The strait, which handled a fifth of the world’s oil and liquefied natural gas traffic before the war, the dismantling of Iran’s nuclear capacity and ongoing sanctions are the sticking points in talks seeking to end the three-month conflict.

The waterway is covered by international law that  guarantees foreign vessels the right to pass through.

The US Treasury Department added the Persian Gulf Strait Authority, the Iranian body set up to manage passage through the strait, to a list of sanctioned people and entities seen as posing threats to US national security.

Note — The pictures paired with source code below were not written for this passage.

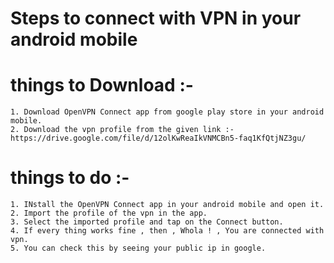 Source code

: # Steps to connect with VPN in your android mobile
  # things to Download :-
    1. Download OpenVPN Connect app from google play store in your android mobile.
    2. Download the vpn profile from the given link :-https://drive.google.com/file/d/12olKwReaIkVNMCBn5-faq1KfQtjNZ3gu/
    
  # things to do :-
    1. INstall the OpenVPN Connect app in your android mobile and open it.
    2. Import the profile of the vpn in the app.
    3. Select the imported profile and tap on the Connect button.
    4. If every thing works fine , then , Whola ! , You are connected with vpn.
    5. You can check this by seeing your public ip in google.
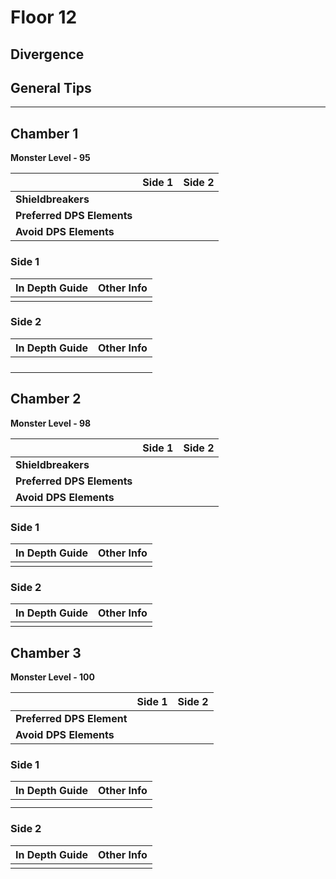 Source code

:# Floor 12

## Divergence <a href="#general-tips" id="general-tips"></a>



## General Tips

****

## Chamber 1

**Monster Level - 95**

|                            | Side 1 | Side 2 |
| -------------------------- | :----: | :----: |
| **Shieldbreakers**         |        |        |
| **Preferred DPS Elements** |        |        |
| **Avoid DPS Elements**     |        |        |

### Side 1

| In Depth Guide | Other Info |
| -------------- | ---------- |
|                |            |



### Side 2

| In Depth Guide | Other Info |
| -------------- | ---------- |
|                |            |
|                |            |
|                |            |
|                |            |



## Chamber 2

**Monster Level - 98**

|                            | Side 1 | Side 2 |
| -------------------------- | :----: | :----: |
| **Shieldbreakers**         |        |        |
| **Preferred DPS Elements** |        |        |
| **Avoid DPS Elements**     |        |        |

### Side 1

| In Depth Guide | Other Info |
| -------------- | ---------- |
|                |            |



### Side 2

| In Depth Guide | Other Info |
| -------------- | ---------- |
|                |            |



## Chamber 3

**Monster Level - 100**

|                           | Side 1 | Side 2 |
| ------------------------- | :----: | :----: |
| **Preferred DPS Element** |        |        |
| **Avoid DPS Elements**    |        |        |

### Side 1

| In Depth Guide | Other Info |
| -------------- | ---------- |
|                |            |
|                |            |



### Side 2

| In Depth Guide | Other Info |
| -------------- | ---------- |
|                |            |

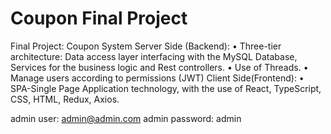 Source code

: # Coupon Final Project
Final Project: Coupon System
 Server Side (Backend):
• Three-tier architecture: Data access layer interfacing with the MySQL Database, Services
 for the business logic and Rest controllers.
• Use of Threads.
• Manage users according to permissions (JWT)
 Client Side(Frontend):
• SPA-Single Page Application technology, with the use of React, TypeScript, CSS, HTML,
 Redux, Axios.
 
 admin user: admin@admin.com
 admin password: admin
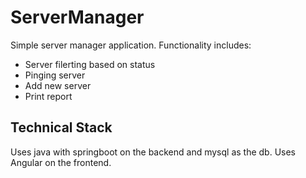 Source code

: # ServerManager

Simple server manager application. Functionality includes: 
- Server filerting based on status
- Pinging server 
- Add new server
- Print report

## Technical Stack 
Uses java with springboot on the backend and mysql as the db. Uses Angular on the frontend. 
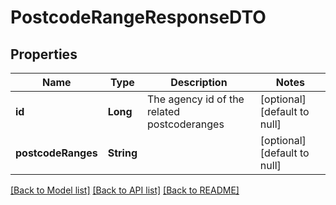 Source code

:# PostcodeRangeResponseDTO
## Properties

| Name | Type | Description | Notes |
|------------ | ------------- | ------------- | -------------|
| **id** | **Long** | The agency id of the related postcoderanges | [optional] [default to null] |
| **postcodeRanges** | **String** |  | [optional] [default to null] |

[[Back to Model list]](../README.md#documentation-for-models) [[Back to API list]](../README.md#documentation-for-api-endpoints) [[Back to README]](../README.md)

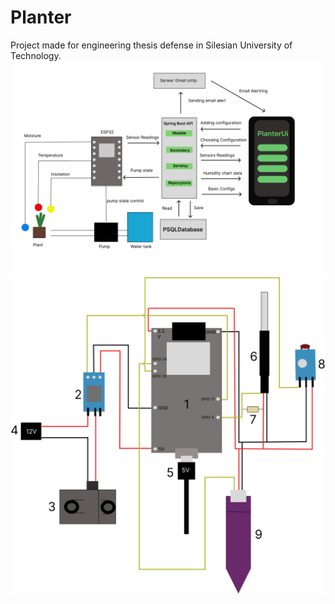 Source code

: # Planter
Project made for engineering thesis defense in Silesian University of Technology.
![system](system.png)
![circuit](circuit.png)
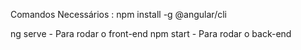 Comandos Necessários :
npm install -g @angular/cli

ng serve - Para rodar o front-end
npm start - Para rodar o back-end
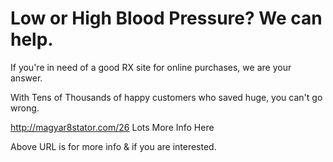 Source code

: # Low or High Blood Pressure? We can help.

If you're in need of a good RX site for online purchases, we are your answer.

With Tens of Thousands of happy customers who saved huge, you can't go wrong.

http://magyar8stator.com/26 Lots More Info Here

Above URL is for more info & if you are interested.
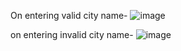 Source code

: On entering valid city name- ![image](https://github.com/user-attachments/assets/c41a182d-44cc-4a56-91ed-0107991a9393)

on entering invalid city name- ![image](https://github.com/user-attachments/assets/3ec4ca0e-c86f-46b3-b926-e2341751b437)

Iranian state TV said the draft deal would also have the US withdraw military forces from the immediate vicinity, though it said the issue of US troops in the region needed further discussion.

The White House dismissed the report as a “complete fabrication.” Tehran did not comment.

The US military has some 15,000 troops enforcing a blockade of Iran and thousands of additional forces at bases throughout the region.

US naval vessels, some with thousands of sailors and Marines aboard, regularly transit the region, stopping in ports including in Oman.

The Iranian TV report on the draft agreement did not mention Iran’s nuclear programme, which the US wants disbanded.

Iranian sources have said talks on the nuclear issue will come in a second round of negotiations – something that may not be acceptable to some of Trump’s closest supporters.

Iran says its nuclear programme is for peaceful purposes only.

“The bottom line is Iran’s never going to have a nuclear weapon,” US Secretary of State Marco Rubio said at the cabinet meeting.